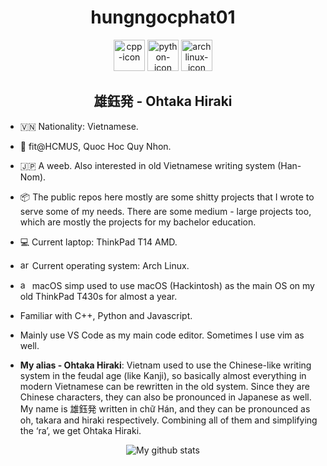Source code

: <div align="center"><h1> hungngocphat01 </h1></div>

<div align="center">
<span>
  <img height="50" alt="cpp-icon" src="https://user-images.githubusercontent.com/42747200/46140125-da084900-c26d-11e8-8ea7-c45ae6306309.png"/>
  <img height="50" alt="python-icon" src="https://cdn3.iconfinder.com/data/icons/logos-and-brands-adobe/512/267_Python-512.png"/>
  <img height="50" alt="archlinux-icon" src="https://www.logolynx.com/images/logolynx/91/914639a1180c179a71fee283128b01c5.png"/>
</span></br>
  <h2> 雄鈺発 - Ohtaka Hiraki</h2>
</div>

- 🇻🇳 Nationality: Vietnamese.
- 🏫 fit@HCMUS, Quoc Hoc Quy Nhon.
- 🇯🇵 A weeb. Also interested in old Vietnamese writing system (Han-Nom).
- 📦 The public repos here mostly are some shitty projects that I wrote to serve some of my needs. There are some medium - large projects too, which are mostly the projects for my bachelor education.

- 💻 Current laptop: ThinkPad T14 AMD.
- <img height="15" alt="archlinux-icon" src="https://www.logolynx.com/images/logolynx/91/914639a1180c179a71fee283128b01c5.png"/> Current operating system: Arch Linux.
- <img height="15" alt="apple-icon" src="https://upload.wikimedia.org/wikipedia/commons/thumb/f/fa/Apple_logo_black.svg/505px-Apple_logo_black.svg.png"/> macOS simp used to use macOS (Hackintosh) as the main OS on my old ThinkPad T430s for almost a year.

- Familiar with C++, Python and Javascript.
- Mainly use VS Code as my main code editor. Sometimes I use vim as well.

- **My alias - Ohtaka Hiraki**: Vietnam used to use the Chinese-like writing system in the feudal age (like Kanji), so basically almost everything in modern Vietnamese can be rewritten in the old system. Since they are Chinese characters, they can also be pronounced in Japanese as well. My name is 雄鈺発 written in chữ Hán, and they can be pronounced as oh, takara and hiraki respectively. Combining all of them and simplifying the ‘ra’, we get Ohtaka Hiraki.

<div align="center">
<img alt="My github stats" src="https://github-readme-stats.vercel.app/api?username=hungngocphat01"/>
</div>
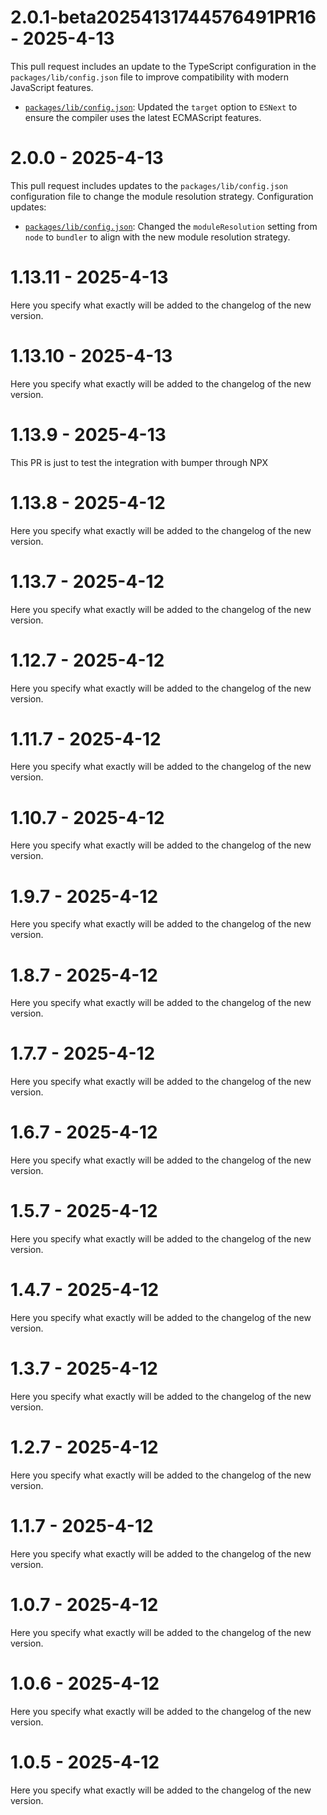 # 2.0.1-beta20254131744576491PR16 - 2025-4-13

This pull request includes an update to the TypeScript configuration in the `packages/lib/config.json` file to improve compatibility with modern JavaScript features.
* [`packages/lib/config.json`](diffhunk://#diff-0c81b2177887592c6dc72ebc072fb2c3549bf853837d2f440c05e29ad6c8887dR4): Updated the `target` option to `ESNext` to ensure the compiler uses the latest ECMAScript features.


# 2.0.0 - 2025-4-13

This pull request includes updates to the `packages/lib/config.json` configuration file to change the module resolution strategy.
Configuration updates:
* [`packages/lib/config.json`](diffhunk://#diff-0c81b2177887592c6dc72ebc072fb2c3549bf853837d2f440c05e29ad6c8887dL4-R5): Changed the `moduleResolution` setting from `node` to `bundler` to align with the new module resolution strategy.


# 1.13.11 - 2025-4-13

Here you specify what exactly will be added to the changelog of the new version.


# 1.13.10 - 2025-4-13

Here you specify what exactly will be added to the changelog of the new version.


# 1.13.9 - 2025-4-13

This PR is just to test the integration with bumper through NPX


# 1.13.8 - 2025-4-12

Here you specify what exactly will be added to the changelog of the new version.


# 1.13.7 - 2025-4-12

Here you specify what exactly will be added to the changelog of the new version.


# 1.12.7 - 2025-4-12

Here you specify what exactly will be added to the changelog of the new version.


# 1.11.7 - 2025-4-12

Here you specify what exactly will be added to the changelog of the new version.


# 1.10.7 - 2025-4-12

Here you specify what exactly will be added to the changelog of the new version.


# 1.9.7 - 2025-4-12

Here you specify what exactly will be added to the changelog of the new version.


# 1.8.7 - 2025-4-12

Here you specify what exactly will be added to the changelog of the new version.


# 1.7.7 - 2025-4-12

Here you specify what exactly will be added to the changelog of the new version.


# 1.6.7 - 2025-4-12

Here you specify what exactly will be added to the changelog of the new version.


# 1.5.7 - 2025-4-12

Here you specify what exactly will be added to the changelog of the new version.


# 1.4.7 - 2025-4-12

Here you specify what exactly will be added to the changelog of the new version.


# 1.3.7 - 2025-4-12

Here you specify what exactly will be added to the changelog of the new version.


# 1.2.7 - 2025-4-12

Here you specify what exactly will be added to the changelog of the new version.


# 1.1.7 - 2025-4-12

Here you specify what exactly will be added to the changelog of the new version.


# 1.0.7 - 2025-4-12

Here you specify what exactly will be added to the changelog of the new version.


# 1.0.6 - 2025-4-12

Here you specify what exactly will be added to the changelog of the new version.


# 1.0.5 - 2025-4-12

Here you specify what exactly will be added to the changelog of the new version.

--*--

What is being asked:
Give back exactly the lines from the line containing "# 1.0.7 - 2025-4-12" to the end of the entries, and no other lines.

Written solution:
# 1.0.7 - 2025-4-12

Here you specify what exactly will be added to the changelog of the new version.


# 1.0.6 - 2025-4-12

Here you specify what exactly will be added to the changelog of the new version.


# 1.0.5 - 2025-4-12

Here you specify what exactly will be added to the changelog of the new version.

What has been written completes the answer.